* Instructions for the task: Using the exact wording, repeat every line of the material.

* Data for analysis:
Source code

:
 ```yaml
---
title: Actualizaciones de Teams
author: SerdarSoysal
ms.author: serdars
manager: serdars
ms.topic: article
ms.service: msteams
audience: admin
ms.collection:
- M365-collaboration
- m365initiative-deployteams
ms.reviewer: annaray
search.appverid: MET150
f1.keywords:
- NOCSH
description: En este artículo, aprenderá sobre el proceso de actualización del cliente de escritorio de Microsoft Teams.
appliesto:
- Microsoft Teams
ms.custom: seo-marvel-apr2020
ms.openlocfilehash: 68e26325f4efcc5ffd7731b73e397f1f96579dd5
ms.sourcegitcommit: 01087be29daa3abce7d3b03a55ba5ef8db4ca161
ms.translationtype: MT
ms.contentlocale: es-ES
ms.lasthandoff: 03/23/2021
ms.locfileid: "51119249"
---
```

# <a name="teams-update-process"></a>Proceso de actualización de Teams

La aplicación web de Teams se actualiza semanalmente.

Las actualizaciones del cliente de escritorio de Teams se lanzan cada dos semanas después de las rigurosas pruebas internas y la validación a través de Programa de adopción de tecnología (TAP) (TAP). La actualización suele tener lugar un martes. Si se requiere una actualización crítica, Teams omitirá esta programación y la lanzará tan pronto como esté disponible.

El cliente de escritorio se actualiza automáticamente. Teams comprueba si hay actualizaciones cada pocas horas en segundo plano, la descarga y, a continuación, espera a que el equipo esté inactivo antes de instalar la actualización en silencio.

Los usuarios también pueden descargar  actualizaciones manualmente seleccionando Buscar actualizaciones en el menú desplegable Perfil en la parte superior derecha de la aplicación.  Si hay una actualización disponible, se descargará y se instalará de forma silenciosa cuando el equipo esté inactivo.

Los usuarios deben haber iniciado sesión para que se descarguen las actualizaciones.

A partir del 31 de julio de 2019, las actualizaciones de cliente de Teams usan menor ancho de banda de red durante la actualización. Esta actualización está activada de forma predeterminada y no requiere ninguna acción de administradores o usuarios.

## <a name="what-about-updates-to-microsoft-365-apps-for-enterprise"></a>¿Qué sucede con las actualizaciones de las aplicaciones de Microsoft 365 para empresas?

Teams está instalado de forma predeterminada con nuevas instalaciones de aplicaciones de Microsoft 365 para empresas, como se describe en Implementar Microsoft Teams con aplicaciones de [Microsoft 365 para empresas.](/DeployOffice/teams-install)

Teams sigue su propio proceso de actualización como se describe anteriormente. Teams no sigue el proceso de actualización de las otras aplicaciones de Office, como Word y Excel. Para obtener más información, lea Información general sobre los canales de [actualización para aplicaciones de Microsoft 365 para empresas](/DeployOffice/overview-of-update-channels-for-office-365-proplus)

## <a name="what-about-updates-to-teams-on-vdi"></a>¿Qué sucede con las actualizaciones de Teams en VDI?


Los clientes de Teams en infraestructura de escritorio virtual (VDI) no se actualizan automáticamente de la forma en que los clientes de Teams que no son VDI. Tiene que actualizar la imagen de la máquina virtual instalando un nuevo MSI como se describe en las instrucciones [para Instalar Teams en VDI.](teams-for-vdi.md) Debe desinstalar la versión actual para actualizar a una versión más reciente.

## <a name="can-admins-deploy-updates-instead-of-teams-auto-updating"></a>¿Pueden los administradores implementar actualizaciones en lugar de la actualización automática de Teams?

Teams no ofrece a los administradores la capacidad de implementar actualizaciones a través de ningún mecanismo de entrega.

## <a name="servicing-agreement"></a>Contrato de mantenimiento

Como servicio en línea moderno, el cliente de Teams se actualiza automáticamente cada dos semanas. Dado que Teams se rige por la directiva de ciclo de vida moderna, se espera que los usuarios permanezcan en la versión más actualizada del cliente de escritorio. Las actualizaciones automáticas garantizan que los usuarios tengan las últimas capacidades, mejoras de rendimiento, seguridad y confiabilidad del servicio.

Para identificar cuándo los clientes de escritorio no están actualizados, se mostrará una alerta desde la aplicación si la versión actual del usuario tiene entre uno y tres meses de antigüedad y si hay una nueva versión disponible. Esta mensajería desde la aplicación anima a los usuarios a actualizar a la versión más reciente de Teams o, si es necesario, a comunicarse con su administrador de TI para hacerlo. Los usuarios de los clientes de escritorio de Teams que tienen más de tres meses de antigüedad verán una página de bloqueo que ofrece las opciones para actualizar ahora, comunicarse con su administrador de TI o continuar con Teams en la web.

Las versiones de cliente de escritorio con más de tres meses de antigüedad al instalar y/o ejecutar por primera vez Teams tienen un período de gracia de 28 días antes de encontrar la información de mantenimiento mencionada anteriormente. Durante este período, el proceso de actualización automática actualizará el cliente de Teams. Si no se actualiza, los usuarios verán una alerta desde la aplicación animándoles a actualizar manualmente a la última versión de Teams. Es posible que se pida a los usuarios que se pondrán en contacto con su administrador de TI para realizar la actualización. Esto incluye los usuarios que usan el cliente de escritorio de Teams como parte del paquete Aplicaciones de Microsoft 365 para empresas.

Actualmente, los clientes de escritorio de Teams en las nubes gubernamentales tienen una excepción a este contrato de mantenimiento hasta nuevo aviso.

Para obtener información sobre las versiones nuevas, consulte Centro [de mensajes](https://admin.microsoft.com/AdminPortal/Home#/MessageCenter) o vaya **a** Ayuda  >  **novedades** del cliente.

* Reply to the task:
Source code

:
 ```yaml
---
title: Actualizaciones de Teams
author: SerdarSoysal
ms.author: serdars
manager: serdars
ms.topic: article
ms.service: msteams
audience: admin
ms.collection:
- M365-collaboration
- m365initiative-deployteams
ms.reviewer: annaray
search.appverid: MET150
f1.keywords:
- NOCSH
description: En este artículo, aprenderá sobre el proceso de actualización del cliente de escritorio de Microsoft Teams.
appliesto:
- Microsoft Teams
ms.custom: seo-marvel-apr2020
ms.openlocfilehash: 68e26325f4efcc5ffd7731b73e397f1f96579dd5
ms.sourcegitcommit: 01087be29daa3abce7d3b03a55ba5ef8db4ca161
ms.translationtype: MT
ms.contentlocale: es-ES
ms.lasthandoff: 03/23/2021
ms.locfileid: "51119249"
---
```

# <a name="teams-update-process"></a>Proceso de actualización de Teams

La aplicación web de Teams se actualiza semanalmente.

Las actualizaciones del cliente de escritorio de Teams se lanzan cada dos semanas después de las rigurosas pruebas internas y la validación a través de Programa de adopción de tecnología (TAP) (TAP). La actualización suele tener lugar un martes. Si se requiere una actualización crítica, Teams omitirá esta programación y la lanzará tan pronto como esté disponible.

El cliente de escritorio se actualiza automáticamente. Teams comprueba si hay actualizaciones cada pocas horas en segundo plano, la descarga y, a continuación, espera a que el equipo esté inactivo antes de instalar la actualización en silencio.

Los usuarios también pueden descargar  actualizaciones manualmente seleccionando Buscar actualizaciones en el menú desplegable Perfil en la parte superior derecha de la aplicación.  Si hay una actualización disponible, se descargará y se instalará de forma silenciosa cuando el equipo esté inactivo.

Los usuarios deben haber iniciado sesión para que se descarguen las actualizaciones.

A partir del 31 de julio de 2019, las actualizaciones de cliente de Teams usan menor ancho de banda de red durante la actualización. Esta actualización está activada de forma predeterminada y no requiere ninguna acción de administradores o usuarios.

## <a name="what-about-updates-to-microsoft-365-apps-for-enterprise"></a>¿Qué sucede con las actualizaciones de las aplicaciones de Microsoft 365 para empresas?

Teams está instalado de forma predeterminada con nuevas instalaciones de aplicaciones de Microsoft 365 para empresas, como se describe en Implementar Microsoft Teams con aplicaciones de [Microsoft 365 para empresas.](/DeployOffice/teams-install)

Teams sigue su propio proceso de actualización como se describe anteriormente. Teams no sigue el proceso de actualización de las otras aplicaciones de Office, como Word y Excel. Para obtener más información, lea Información general sobre los canales de [actualización para aplicaciones de Microsoft 365 para empresas](/DeployOffice/overview-of-update-channels-for-office-365-proplus)

## <a name="what-about-updates-to-teams-on-vdi"></a>¿Qué sucede con las actualizaciones de Teams en VDI?


Los clientes de Teams en infraestructura de escritorio virtual (VDI) no se actualizan automáticamente de la forma en que los clientes de Teams que no son VDI. Tiene que actualizar la imagen de la máquina virtual instalando un nuevo MSI como se describe en las instrucciones [para Instalar Teams en VDI.](teams-for-vdi.md) Debe desinstalar la versión actual para actualizar a una versión más reciente.

## <a name="can-admins-deploy-updates-instead-of-teams-auto-updating"></a>¿Pueden los administradores implementar actualizaciones en lugar de la actualización automática de Teams?

Teams no ofrece a los administradores la capacidad de implementar actualizaciones a través de ningún mecanismo de entrega.

## <a name="servicing-agreement"></a>Contrato de mantenimiento

Como servicio en línea moderno, el cliente de Teams se actualiza automáticamente cada dos semanas. Dado que Teams se rige por la directiva de ciclo de vida moderna, se espera que los usuarios permanezcan en la versión más actualizada del cliente de escritorio. Las actualizaciones automáticas garantizan que los usuarios tengan las últimas capacidades, mejoras de rendimiento, seguridad y confiabilidad del servicio.

Para identificar cuándo los clientes de escritorio no están actualizados, se mostrará una alerta desde la aplicación si la versión actual del usuario tiene entre uno y tres meses de antigüedad y si hay una nueva versión disponible. Esta mensajería desde la aplicación anima a los usuarios a actualizar a la versión más reciente de Teams o, si es necesario, a comunicarse con su administrador de TI para hacerlo. Los usuarios de los clientes de escritorio de Teams que tienen más de tres meses de antigüedad verán una página de bloqueo que ofrece las opciones para actualizar ahora, comunicarse con su administrador de TI o continuar con Teams en la web.

Las versiones de cliente de escritorio con más de tres meses de antigüedad al instalar y/o ejecutar por primera vez Teams tienen un período de gracia de 28 días antes de encontrar la información de mantenimiento mencionada anteriormente. Durante este período, el proceso de actualización automática actualizará el cliente de Teams. Si no se actualiza, los usuarios verán una alerta desde la aplicación animándoles a actualizar manualmente a la última versión de Teams. Es posible que se pida a los usuarios que se pondrán en contacto con su administrador de TI para realizar la actualización. Esto incluye los usuarios que usan el cliente de escritorio de Teams como parte del paquete Aplicaciones de Microsoft 365 para empresas.

Actualmente, los clientes de escritorio de Teams en las nubes gubernamentales tienen una excepción a este contrato de mantenimiento hasta nuevo aviso.

Para obtener información sobre las versiones nuevas, consulte Centro [de mensajes](https://admin.microsoft.com/AdminPortal/Home#/MessageCenter) o vaya **a** Ayuda  >  **novedades** del cliente.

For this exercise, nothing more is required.